### PROBLEM TO WORK ON
Could you copy every entry exactly, dropping the pictures?

[Dataset entries]
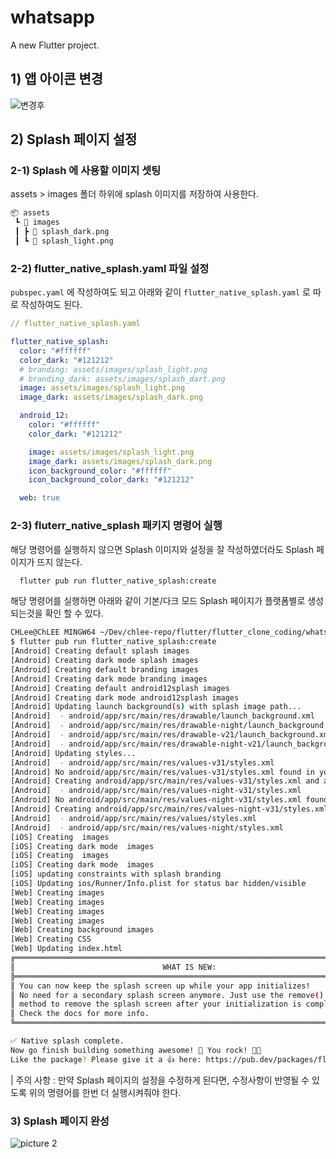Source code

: # whatsapp

A new Flutter project.



## 1) 앱 아이콘 변경


![변경후](images/70b102ea03684eae9c93f4eceadf4470976231a694fbf85948c2c2552e513b73.png)  


## 2) Splash 페이지 설정

### 2-1) Splash 에 사용할 이미지 셋팅

assets > images 폴더 하위에 splash 이미지를 저장하여 사용한다.

```md
📦 assets
 ┗ 📂 images
 ┃ ┣ 📜 splash_dark.png
 ┃ ┗ 📜 splash_light.png
```


### 2-2) flutter_native_splash.yaml 파일 설정

`pubspec.yaml` 에 작성하여도 되고 아래와 같이 `flutter_native_splash.yaml` 로 따로 작성하여도 된다.

```yaml
// flutter_native_splash.yaml

flutter_native_splash:
  color: "#ffffff"
  color_dark: "#121212"
  # branding: assets/images/splash_light.png
  # branding_dark: assets/images/splash_dart.png
  image: assets/images/splash_light.png
  image_dark: assets/images/splash_dark.png

  android_12:
    color: "#ffffff"
    color_dark: "#121212"

    image: assets/images/splash_light.png
    image_dark: assets/images/splash_dark.png
    icon_background_color: "#ffffff"
    icon_background_color_dark: "#121212"

  web: true
```


### 2-3) fluterr_native_splash 패키지 명령어 실행

해당 명령어를 실행하지 않으면 Splash 이미지와 설정을 잘 작성하였더라도 Splash 페이지가 뜨지 않는다.
```bash
  flutter pub run flutter_native_splash:create
```


해당 명령어를 실행하면 아래와 같이 기본/다크 모드 Splash 페이지가 플랫폼별로 생성되는것을 확인 할 수 있다.

```bash
CHLee@ChLEE MINGW64 ~/Dev/chlee-repo/flutter/flutter_clone_coding/whatsapp (main)    
$ flutter pub run flutter_native_splash:create
[Android] Creating default splash images
[Android] Creating dark mode splash images
[Android] Creating default branding images
[Android] Creating dark mode branding images
[Android] Creating default android12splash images
[Android] Creating dark mode android12splash images
[Android] Updating launch background(s) with splash image path...
[Android]  - android/app/src/main/res/drawable/launch_background.xml
[Android]  - android/app/src/main/res/drawable-night/launch_background.xml
[Android]  - android/app/src/main/res/drawable-v21/launch_background.xml
[Android]  - android/app/src/main/res/drawable-night-v21/launch_background.xml       
[Android] Updating styles...
[Android]  - android/app/src/main/res/values-v31/styles.xml
[Android] No android/app/src/main/res/values-v31/styles.xml found in your Android project
[Android] Creating android/app/src/main/res/values-v31/styles.xml and adding it to your Android project
[Android]  - android/app/src/main/res/values-night-v31/styles.xml
[Android] No android/app/src/main/res/values-night-v31/styles.xml found in your Android project
[Android] Creating android/app/src/main/res/values-night-v31/styles.xml and adding it to your Android project
[Android]  - android/app/src/main/res/values/styles.xml
[Android]  - android/app/src/main/res/values-night/styles.xml
[iOS] Creating  images
[iOS] Creating dark mode  images
[iOS] Creating  images
[iOS] Creating dark mode  images
[iOS] updating constraints with splash branding
[iOS] Updating ios/Runner/Info.plist for status bar hidden/visible
[Web] Creating images
[Web] Creating images
[Web] Creating images
[Web] Creating images
[Web] Creating background images
[Web] Creating CSS
[Web] Updating index.html
╔════════════════════════════════════════════════════════════════════════════╗
║                                 WHAT IS NEW:                               ║       
╠════════════════════════════════════════════════════════════════════════════╣       
║ You can now keep the splash screen up while your app initializes!          ║       
║ No need for a secondary splash screen anymore. Just use the remove()       ║       
║ method to remove the splash screen after your initialization is complete.  ║       
║ Check the docs for more info.                                              ║       
╚════════════════════════════════════════════════════════════════════════════╝       

✅ Native splash complete.
Now go finish building something awesome! 💪 You rock! 🤘🤩
Like the package? Please give it a 👍 here: https://pub.dev/packages/flutter_native_splash
```

| 주의 사항 : 만약 Splash 페이지의 설정을 수정하게 된다면, 수정사항이 반영될 수 있도록 위의 명령어를 한번 더 실행시켜줘야 한다.


### 3) Splash 페이지 완성

![picture 2](images/0b5b9f3299a1afdbea0720798a0c9ae8761d063dad5b65c72f84820cf267be68.png)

### RESPONSE AREA
Source code

: # whatsapp

A new Flutter project.



## 1) 앱 아이콘 변경


![변경후](images/70b102ea03684eae9c93f4eceadf4470976231a694fbf85948c2c2552e513b73.png)  


## 2) Splash 페이지 설정

### 2-1) Splash 에 사용할 이미지 셋팅

assets > images 폴더 하위에 splash 이미지를 저장하여 사용한다.

```md
📦 assets
 ┗ 📂 images
 ┃ ┣ 📜 splash_dark.png
 ┃ ┗ 📜 splash_light.png
```


### 2-2) flutter_native_splash.yaml 파일 설정

`pubspec.yaml` 에 작성하여도 되고 아래와 같이 `flutter_native_splash.yaml` 로 따로 작성하여도 된다.

```yaml
// flutter_native_splash.yaml

flutter_native_splash:
  color: "#ffffff"
  color_dark: "#121212"
  # branding: assets/images/splash_light.png
  # branding_dark: assets/images/splash_dart.png
  image: assets/images/splash_light.png
  image_dark: assets/images/splash_dark.png

  android_12:
    color: "#ffffff"
    color_dark: "#121212"

    image: assets/images/splash_light.png
    image_dark: assets/images/splash_dark.png
    icon_background_color: "#ffffff"
    icon_background_color_dark: "#121212"

  web: true
```


### 2-3) fluterr_native_splash 패키지 명령어 실행

해당 명령어를 실행하지 않으면 Splash 이미지와 설정을 잘 작성하였더라도 Splash 페이지가 뜨지 않는다.
```bash
  flutter pub run flutter_native_splash:create
```


해당 명령어를 실행하면 아래와 같이 기본/다크 모드 Splash 페이지가 플랫폼별로 생성되는것을 확인 할 수 있다.

```bash
CHLee@ChLEE MINGW64 ~/Dev/chlee-repo/flutter/flutter_clone_coding/whatsapp (main)    
$ flutter pub run flutter_native_splash:create
[Android] Creating default splash images
[Android] Creating dark mode splash images
[Android] Creating default branding images
[Android] Creating dark mode branding images
[Android] Creating default android12splash images
[Android] Creating dark mode android12splash images
[Android] Updating launch background(s) with splash image path...
[Android]  - android/app/src/main/res/drawable/launch_background.xml
[Android]  - android/app/src/main/res/drawable-night/launch_background.xml
[Android]  - android/app/src/main/res/drawable-v21/launch_background.xml
[Android]  - android/app/src/main/res/drawable-night-v21/launch_background.xml       
[Android] Updating styles...
[Android]  - android/app/src/main/res/values-v31/styles.xml
[Android] No android/app/src/main/res/values-v31/styles.xml found in your Android project
[Android] Creating android/app/src/main/res/values-v31/styles.xml and adding it to your Android project
[Android]  - android/app/src/main/res/values-night-v31/styles.xml
[Android] No android/app/src/main/res/values-night-v31/styles.xml found in your Android project
[Android] Creating android/app/src/main/res/values-night-v31/styles.xml and adding it to your Android project
[Android]  - android/app/src/main/res/values/styles.xml
[Android]  - android/app/src/main/res/values-night/styles.xml
[iOS] Creating  images
[iOS] Creating dark mode  images
[iOS] Creating  images
[iOS] Creating dark mode  images
[iOS] updating constraints with splash branding
[iOS] Updating ios/Runner/Info.plist for status bar hidden/visible
[Web] Creating images
[Web] Creating images
[Web] Creating images
[Web] Creating images
[Web] Creating background images
[Web] Creating CSS
[Web] Updating index.html
╔════════════════════════════════════════════════════════════════════════════╗
║                                 WHAT IS NEW:                               ║       
╠════════════════════════════════════════════════════════════════════════════╣       
║ You can now keep the splash screen up while your app initializes!          ║       
║ No need for a secondary splash screen anymore. Just use the remove()       ║       
║ method to remove the splash screen after your initialization is complete.  ║       
║ Check the docs for more info.                                              ║       
╚════════════════════════════════════════════════════════════════════════════╝       

✅ Native splash complete.
Now go finish building something awesome! 💪 You rock! 🤘🤩
Like the package? Please give it a 👍 here: https://pub.dev/packages/flutter_native_splash
```

| 주의 사항 : 만약 Splash 페이지의 설정을 수정하게 된다면, 수정사항이 반영될 수 있도록 위의 명령어를 한번 더 실행시켜줘야 한다.


### 3) Splash 페이지 완성

![picture 2](images/0b5b9f3299a1afdbea0720798a0c9ae8761d063dad5b65c72f84820cf267be68.png)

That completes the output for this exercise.